Concerns have been raised about the number of solar farms across Wiltshire and their effect on its rural status and heritage.

The North Wiltshire Heritage Group claims the county is now the capital of solar energy farms with the largest concentration of solar farms anywhere in the UK.

Wiltshire Council says it is difficult to verify this claim as the data the group has used does not match the government’s nationally recognised figures.

The council recognises there are concerns around the development of solar farms but states the need for more renewable energy in the county.

NWHG believes that a region once known for its world heritage sites and open spaces has become infamous for solar farms.

The group says Wiltshire has “seven of the top ten largest solar farms in the country and almost 800 MW of existing and approved solar energy capacity, covering over 3000 acres of mostly good quality agricultural land.”

It adds: “Even more worryingly, 90% of the total solar capacity in Wiltshire is focussed in North Wiltshire, where the once green agricultural landscape is quickly turning into a semi-industrialised vista.”

Ann Bellamy, one of the founders of the group, says she isn’t against solar energy, but rather against it being developed in the “wrong places.”

She worries about the views surrounding listed buildings, such as her Grade II home Malford House, and suggests “brownfield sites” or “new builds” would be better locations for solar developments.

NWHG has said it is calling upon the council to pause all new solar farm developments in Wiltshire following recently approved applications.

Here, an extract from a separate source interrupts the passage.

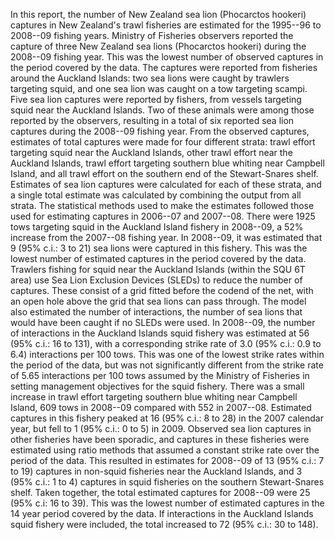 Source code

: ---
---
In this report, the number of New Zealand sea lion (Phocarctos hookeri) captures in New Zealand's trawl fisheries are estimated for the 1995--96 to 2008--09 fishing years. Ministry of Fisheries observers reported the capture of three New Zealand sea lions (Phocarctos hookeri) during the 2008--09 fishing year. This was the lowest number of observed captures in the period covered by the data. The captures were reported from fisheries around the Auckland Islands: two sea lions were caught by trawlers targeting squid, and one sea lion was caught on a tow targeting scampi. Five sea lion captures were reported by fishers, from vessels targeting squid near the Auckland Islands. Two of these animals were among those reported by the observers, resulting in a total of six reported sea lion captures during the 2008--09 fishing year. From the observed captures, estimates of total captures were made for four different strata: trawl effort targeting squid near the Auckland Islands, other trawl effort near the Auckland Islands, trawl effort targeting southern blue whiting near Campbell Island, and all trawl effort on the southern end of the Stewart-Snares shelf. Estimates of sea lion captures were calculated for each of these strata, and a single total estimate was calculated by combining the output from all strata. The statistical methods used to make the estimates followed those used for estimating captures in 2006--07 and 2007--08. There were 1925 tows targeting squid in the Auckland Island fishery in 2008--09, a 52% increase from the 2007--08 fishing year. In 2008--09, it was estimated that 9 (95% c.i.: 3 to 21) sea lions were captured in this fishery. This was the lowest number of estimated captures in the period covered by the data. Trawlers fishing for squid near the Auckland Islands (within the SQU 6T area) use Sea Lion Exclusion Devices (SLEDs) to reduce the number of captures. These consist of a grid fitted before the codend of the net, with an open hole above the grid that sea lions can pass through. The model also estimated the number of interactions, the number of sea lions that would have been caught if no SLEDs were used. In 2008--09, the number of interactions in the Auckland Islands squid fishery was estimated at 56 (95% c.i.: 16 to 131), with a corresponding strike rate of 3.0 (95% c.i.: 0.9 to 6.4) interactions per 100 tows. This was one of the lowest strike rates within the period of the data, but was not significantly different from the strike rate of 5.65 interactions per 100 tows assumed by the Ministry of Fisheries in setting management objectives for the squid fishery. There was a small increase in trawl effort targeting southern blue whiting near Campbell Island, 609 tows in 2008--09 compared with 552 in 2007--08. Estimated captures in this fishery peaked at 16 (95% c.i.: 8 to 28) in the 2007 calendar year, but fell to 1 (95% c.i.: 0 to 5) in 2009. Observed sea lion captures in other fisheries have been sporadic, and captures in these fisheries were estimated using ratio methods that assumed a constant strike rate over the period of the data. This resulted in estimates for 2008--09 of 13 (95% c.i.: 7 to 19) captures in non-squid fisheries near the Auckland Islands, and 3 (95% c.i.: 1 to 4) captures in squid fisheries on the southern Stewart-Snares shelf. Taken together, the total estimated captures for 2008--09 were 25 (95% c.i: 16 to 39). This was the lowest number of estimated captures in the 14 year period covered by the data. If interactions in the Auckland Islands squid fishery were included, the total increased to 72 (95% c.i.: 30 to 148).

Wiltshire Council has confirmed there are currently 42 operational solar farms in the county, with a further 12 under construction or going through the planning process.

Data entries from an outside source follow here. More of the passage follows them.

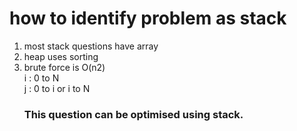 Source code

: # how to identify problem as stack
1. most stack questions have array
2. heap uses sorting
3. brute force is O(n2)  
    i : 0 to N  
    j : 0 to i or i to N  
    ### This question can be optimised using stack.
    
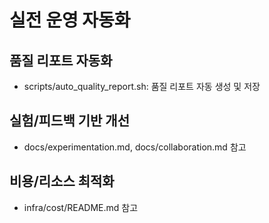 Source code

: # 실전 운영 자동화

## 품질 리포트 자동화
- scripts/auto_quality_report.sh: 품질 리포트 자동 생성 및 저장

## 실험/피드백 기반 개선
- docs/experimentation.md, docs/collaboration.md 참고

## 비용/리소스 최적화
- infra/cost/README.md 참고  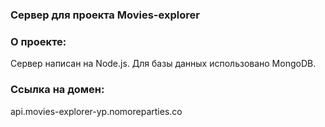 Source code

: ### Сервер для проекта Movies-explorer
### О проекте: 
Сервер написан на Node.js. Для базы данных использовано MongoDB.

### Ссылка на домен: 
api.movies-explorer-yp.nomoreparties.co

Councillor Nick Holder, cabinet member for environment and climate change, said: “We acknowledge there are concerns around solar farms being sited on agricultural land and impact is considered as part of the planning application process.

“Our climate strategy considers the potential tensions between land uses.

“It acknowledges there will need to be more renewable energy in the county, while also recognising and avoiding or mitigating the impact this might have on landscape and food production.

“Our current and emerging Local Plan for Wiltshire contains a coherent strategy for managing renewable energy development, that is consistent with national planning policy and guidance. 

The National Planning Policy Framework states that councils should provide a positive strategy for energy from renewable and low carbon sources, while ensuring that adverse impacts are addressed appropriately, including cumulative landscape and visual impacts.”